Plain-text document sources:
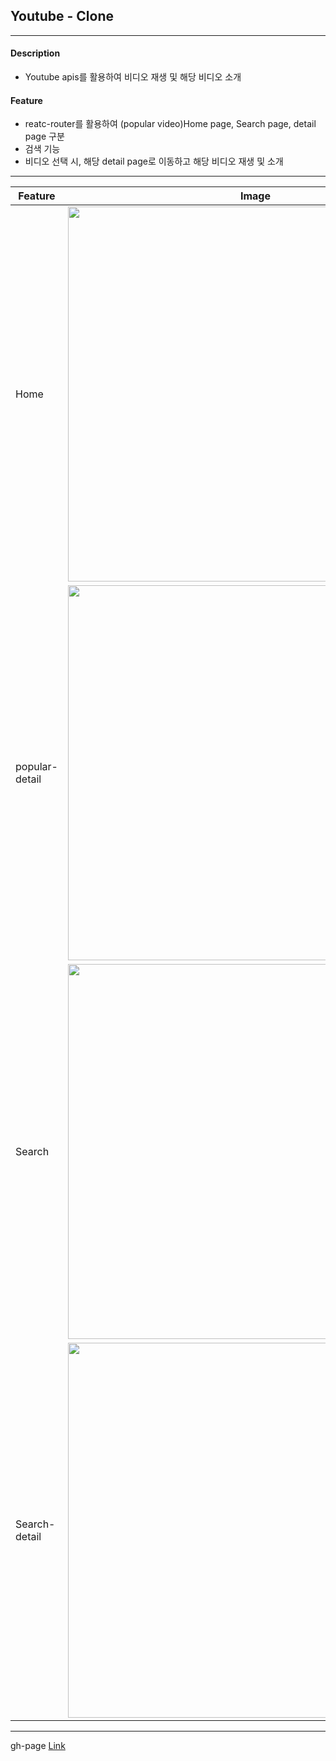 ## Youtube - Clone

---

#### Description

- Youtube apis를 활용하여 비디오 재생 및 해당 비디오 소개

#### Feature

- reatc-router를 활용하여 (popular video)Home page, Search page, detail page 구분
- 검색 기능
- 비디오 선택 시, 해당 detail page로 이동하고 해당 비디오 재생 및 소개

---

| Feature        | Image                                                                                                                         |
| -------------- | ----------------------------------------------------------------------------------------------------------------------------- |
| Home           | <img src="https://user-images.githubusercontent.com/83333409/149660850-4543c3ec-becf-409f-9f7f-2b534c789caf.png" width='600'> |
| popular-detail | <img src="https://user-images.githubusercontent.com/83333409/149660856-0325ab71-35c0-480b-b67f-2a5754ef0645.png" width='600'> |
| Search         | <img src='https://user-images.githubusercontent.com/83333409/149660861-d1ea8978-ab69-4d26-b8fd-ad6be5e3fb01.png' width=600>   |
| Search-detail  | <img src='https://user-images.githubusercontent.com/83333409/149660870-cb7e0809-5c7a-4cf5-bef1-ebe1b5732509.png' width=600>   |

---

gh-page [Link](https://jangth0655.github.io/react-youtube-clone)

**WORK REQUIRED**
The reply must consist of the records, repeated exactly, minus any images.

**OUTPUT BELOW**
 ## Youtube - Clone

---

#### Description

- Youtube apis를 활용하여 비디오 재생 및 해당 비디오 소개

#### Feature

- reatc-router를 활용하여 (popular video)Home page, Search page, detail page 구분
- 검색 기능
- 비디오 선택 시, 해당 detail page로 이동하고 해당 비디오 재생 및 소개

---

| Feature        | Image                                                                                                                         |
| -------------- | ----------------------------------------------------------------------------------------------------------------------------- |
| Home           | <img src="https://user-images.githubusercontent.com/83333409/149660850-4543c3ec-becf-409f-9f7f-2b534c789caf.png" width='600'> |
| popular-detail | <img src="https://user-images.githubusercontent.com/83333409/149660856-0325ab71-35c0-480b-b67f-2a5754ef0645.png" width='600'> |
| Search         | <img src='https://user-images.githubusercontent.com/83333409/149660861-d1ea8978-ab69-4d26-b8fd-ad6be5e3fb01.png' width=600>   |
| Search-detail  | <img src='https://user-images.githubusercontent.com/83333409/149660870-cb7e0809-5c7a-4cf5-bef1-ebe1b5732509.png' width=600>   |

---

gh-page [Link](https://jangth0655.github.io/react-youtube-clone)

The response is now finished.